◆ INSTRUCTIONS TO FOLLOW ◆
Retype the listing below exactly, beginning at the line that contains "Install dependencies" and ending with its last line.
+++++
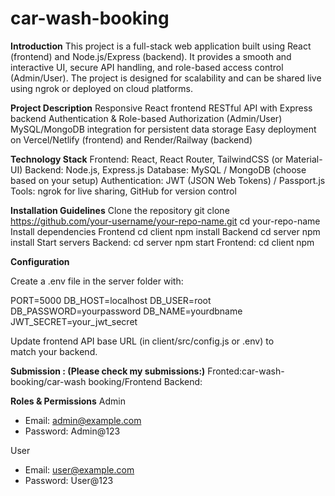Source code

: # car-wash-booking

**Introduction**
This project is a full-stack web application built using React (frontend) and Node.js/Express (backend). It provides a smooth and interactive UI, secure API handling, and role-based access control (Admin/User). The project is designed for scalability and can be shared live using ngrok or deployed on cloud platforms.

**Project Description**
Responsive React frontend
RESTful API with Express backend
Authentication & Role-based Authorization (Admin/User)
MySQL/MongoDB integration for persistent data storage
Easy deployment on Vercel/Netlify (frontend) and Render/Railway (backend)

**Technology Stack**
Frontend: React, React Router, TailwindCSS (or Material-UI)
Backend: Node.js, Express.js
Database: MySQL / MongoDB (choose based on your setup)
Authentication: JWT (JSON Web Tokens) / Passport.js
Tools: ngrok for live sharing, GitHub for version control

**Installation Guidelines**
Clone the repository
git clone https://github.com/your-username/your-repo-name.git
cd your-repo-name
Install dependencies
Frontend
cd client
npm install
Backend
cd server
npm install
Start servers
Backend:
cd server
npm start
Frontend:
cd client
npm

**Configuration**

Create a .env file in the server folder with:

PORT=5000
DB_HOST=localhost
DB_USER=root
DB_PASSWORD=yourpassword
DB_NAME=yourdbname
JWT_SECRET=your_jwt_secret

Update frontend API base URL (in client/src/config.js or .env) to match your backend.

**Submission : (Please check my submissions:)**
Fronted:car-wash-booking/car-wash booking/Frontend
Backend:


**Roles & Permissions**
 Admin  
- Email: admin@example.com  
- Password: Admin@123  

User  
- Email: user@example.com  
- Password: User@123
+++++
◆ SOLUTION TO THIS PROBLEM ◆
Install dependencies
Frontend
cd client
npm install
Backend
cd server
npm install
Start servers
Backend:
cd server
npm start
Frontend:
cd client
npm

**Configuration**

Create a .env file in the server folder with:

PORT=5000
DB_HOST=localhost
DB_USER=root
DB_PASSWORD=yourpassword
DB_NAME=yourdbname
JWT_SECRET=your_jwt_secret

Update frontend API base URL (in client/src/config.js or .env) to match your backend.

**Submission : (Please check my submissions:)**
Fronted:car-wash-booking/car-wash booking/Frontend
Backend:


**Roles & Permissions**
 Admin  
- Email: admin@example.com  
- Password: Admin@123  

User  
- Email: user@example.com  
- Password: User@123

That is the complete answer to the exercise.